Dev Week -- Setting up a small validation dashboard -- ZygmuntKrynicki -- Tue, Jul 13th, 2010

(04:03:43 PM) zyga: first of all thanks for joining, I don't know how many people are with me today
(04:03:47 PM) zyga: I prepared some rough notes and a bzr branch for those of you who will find this topic interesting
(04:04:14 PM) zyga: also I'm not sure how classbot and questions work so if anyone could ask me a QUESTION in the #ubuntu-classroom-chat channel I would appreciate that
(04:04:41 PM) zyga: if not I'll just start talking...
(04:04:49 PM) zyga: == About ==
(04:04:57 PM) zyga: Validation dashboard is a tool for both application developers and system integrators.
(04:05:23 PM) zyga: At system scope (which is probably not that interesting to most people here) it
(04:05:24 PM) zyga: aids development of a distribution or an distribution spin-off. More specifically it aids in seeing how low-level changes affect the whole system.
(04:05:39 PM) zyga: At application developer scope is aids in visualizing performance across time
(04:05:40 PM) zyga: (different source revisions), operating system versions and target hardware.

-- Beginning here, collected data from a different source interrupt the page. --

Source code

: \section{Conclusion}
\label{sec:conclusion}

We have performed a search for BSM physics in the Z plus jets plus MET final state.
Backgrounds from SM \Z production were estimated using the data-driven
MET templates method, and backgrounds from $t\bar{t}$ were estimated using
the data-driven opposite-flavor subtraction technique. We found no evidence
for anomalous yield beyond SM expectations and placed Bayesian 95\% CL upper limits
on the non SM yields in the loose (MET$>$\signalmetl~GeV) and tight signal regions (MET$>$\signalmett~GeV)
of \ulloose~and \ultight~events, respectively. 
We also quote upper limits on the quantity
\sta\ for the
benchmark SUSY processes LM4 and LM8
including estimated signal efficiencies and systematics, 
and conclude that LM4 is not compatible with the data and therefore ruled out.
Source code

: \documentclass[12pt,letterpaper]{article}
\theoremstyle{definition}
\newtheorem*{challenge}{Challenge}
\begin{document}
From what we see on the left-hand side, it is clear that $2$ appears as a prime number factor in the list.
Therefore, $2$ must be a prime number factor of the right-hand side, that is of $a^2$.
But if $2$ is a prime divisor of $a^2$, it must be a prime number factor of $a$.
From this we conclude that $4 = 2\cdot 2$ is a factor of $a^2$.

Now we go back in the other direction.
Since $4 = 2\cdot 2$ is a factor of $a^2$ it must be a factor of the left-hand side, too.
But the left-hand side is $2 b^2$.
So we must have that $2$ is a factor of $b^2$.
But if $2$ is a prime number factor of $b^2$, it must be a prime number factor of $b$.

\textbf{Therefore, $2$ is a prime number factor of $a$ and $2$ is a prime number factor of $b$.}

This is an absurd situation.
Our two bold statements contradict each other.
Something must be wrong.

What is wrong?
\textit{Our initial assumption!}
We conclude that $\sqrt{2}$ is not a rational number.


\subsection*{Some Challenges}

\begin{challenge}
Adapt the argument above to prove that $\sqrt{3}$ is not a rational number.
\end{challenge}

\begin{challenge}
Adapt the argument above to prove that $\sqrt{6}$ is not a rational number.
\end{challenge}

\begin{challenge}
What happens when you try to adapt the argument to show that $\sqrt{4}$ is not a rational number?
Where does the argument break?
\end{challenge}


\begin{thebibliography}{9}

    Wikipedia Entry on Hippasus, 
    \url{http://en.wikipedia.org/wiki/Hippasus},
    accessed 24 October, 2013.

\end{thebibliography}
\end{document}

(04:06:10 PM) zyga: it all sounds nice but it's worth pointing out that dashboard is still under development and very little exists today
(04:06:43 PM) zyga: still it's on schedule to be usable and useful for maverick
(04:07:18 PM) zyga: I have a branch with some code that is worth using today, I will talk about it later during this session
(04:07:38 PM) zyga: == How it works ==
(04:07:44 PM) zyga: Validation dashboard is based on tapping into _existing_ tests and benchmarks
(04:07:44 PM) zyga: that provide data interesting to the target audience (you, developers). Most
(04:07:45 PM) zyga: projects have some sort of tests and already use them for CI (continuous
(04:07:45 PM) zyga: integration), some have test suites but no CI system as some are difficult to
(04:07:45 PM) zyga: set up and require effort to maintain.

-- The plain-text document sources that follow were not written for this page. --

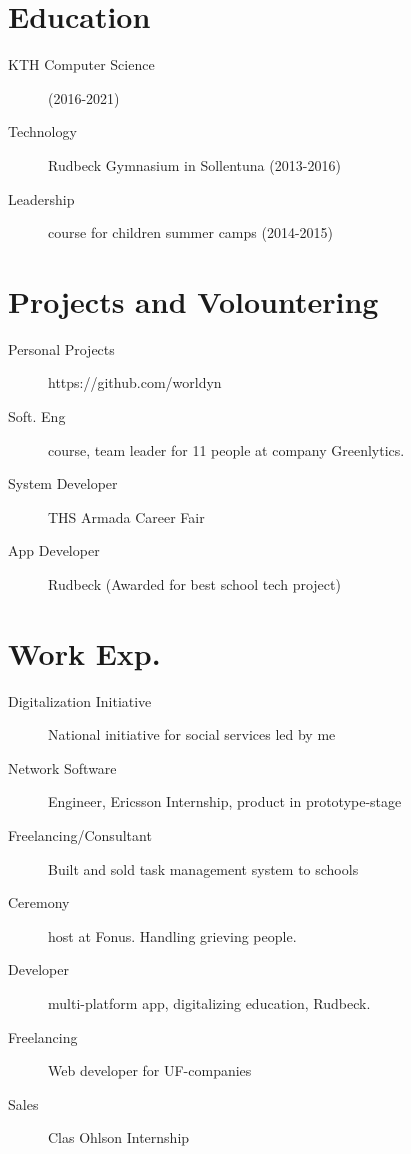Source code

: \documentclass[margin,line,a4paper]{resume}
\begin{document}
\begin{resume}
\section{\mysidestyle Education}\vspace{1mm}
    \begin{description}
        \item[KTH Computer Science] (2016-2021)
        \item[Technology] Rudbeck Gymnasium in Sollentuna (2013-2016)
        \item[Leadership] course for children summer camps (2014-2015)
    \end{description} 

\section{\mysidestyle Projects and Volountering}\vspace{1mm}
\begin{description}
    \item[Personal Projects] https://github.com/worldyn
    \item[Soft. Eng] course, team leader for 11 people at company Greenlytics.   
     \item[System Developer] THS Armada Career Fair
    \item[App Developer] Rudbeck (Awarded for best school tech project) 

\end{description}  
  
\section{\mysidestyle Work Exp.}\vspace{1mm}
\begin{description}
    \item[Digitalization Initiative] National initiative for social services led by me
    \item[Network Software] Engineer, Ericsson Internship, product in prototype-stage
    \item[Freelancing/Consultant] Built and sold task management system to schools
    \item[Ceremony] host at Fonus. Handling grieving people.
    \item[Developer] multi-platform app, digitalizing education, Rudbeck.
    \item[Freelancing] Web developer for UF-companies
    \item[Sales] Clas Ohlson Internship
\end{description}


\end{resume}
\end{document}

(04:08:16 PM) zyga: Dashboard takes CI a step further. First by allowing you to extend a CI system
(04:08:16 PM) zyga: into a user-driven test system. When users can submit test results you get much
(04:08:17 PM) zyga: more data from a wide variety of hardware. Second you can test your unchanging
(04:08:17 PM) zyga: software (a stable release branch) against a changing environment. This will
(04:08:17 PM) zyga: allow you to catch regressions caused by third party software updates that you
(04:08:17 PM) zyga: depend on or that affect your runtime behaviour by being active in the system.

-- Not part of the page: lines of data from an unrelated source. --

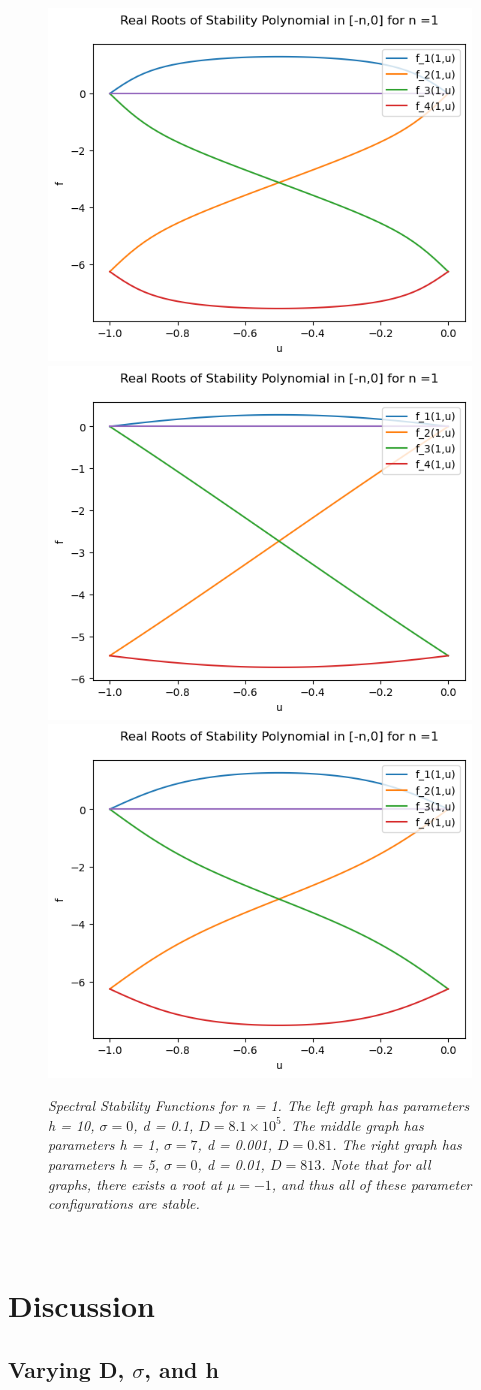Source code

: \documentclass{article}
\begin{document}
\begin{figure}[hbt!]
\centering
\includegraphics[width=.3\textwidth]{special4.png}\hfill
\includegraphics[width=.3\textwidth]{special5.png}\hfill
\includegraphics[width=.3\textwidth]{special6.png}\hfill
\caption{\emph{Spectral Stability Functions for n = 1. The left graph has parameters h = 10, \(\sigma = 0\), d = 0.1, \(D = 8.1 \times 10^5\). The middle graph has parameters h = 1, \(\sigma = 7\), d = 0.001, \(D = 0.81\). The right graph has parameters h = 5, \(\sigma = 0\), d = 0.01, \(D = 813\). Note that for all graphs, there exists a root at \(\mu = -1\), and thus all of these parameter configurations are stable. }} \label{n=1}
\label{n=2}
\end{figure}
\\

\clearpage 

\section{Discussion}


\subsection{Varying D, \(\sigma\), and h}
\end{document}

(04:08:42 PM) zyga: Finally the biggest part of launch control is the user interface. While I'm
(04:08:42 PM) zyga: just giving promises here the biggest effort will go into making the data easy
(04:08:42 PM) zyga: to understand and easy to work with. Depending on your project you will have a
(04:08:42 PM) zyga: different requirements. The dashboard will allow you to
(04:09:31 PM) zyga: The dashboard will allow you to show several kinds of pre-defined visualizations, depending on the kind of data your tests generates
(04:10:10 PM) ClassBot: porthose asked: is it working
(04:10:23 PM) zyga: it works, thanks
(04:11:02 PM) zyga: and will also allow you to make custom queries (a variation of the pre-defined really) that will show some specific aspect of the data such as comparing one software version to another or comparing results from different hardware, etc
(04:12:00 PM) zyga: so that's the good part, next I'll talk about how the dashboard operates internally and what is required to set one up (once it's ready to be used)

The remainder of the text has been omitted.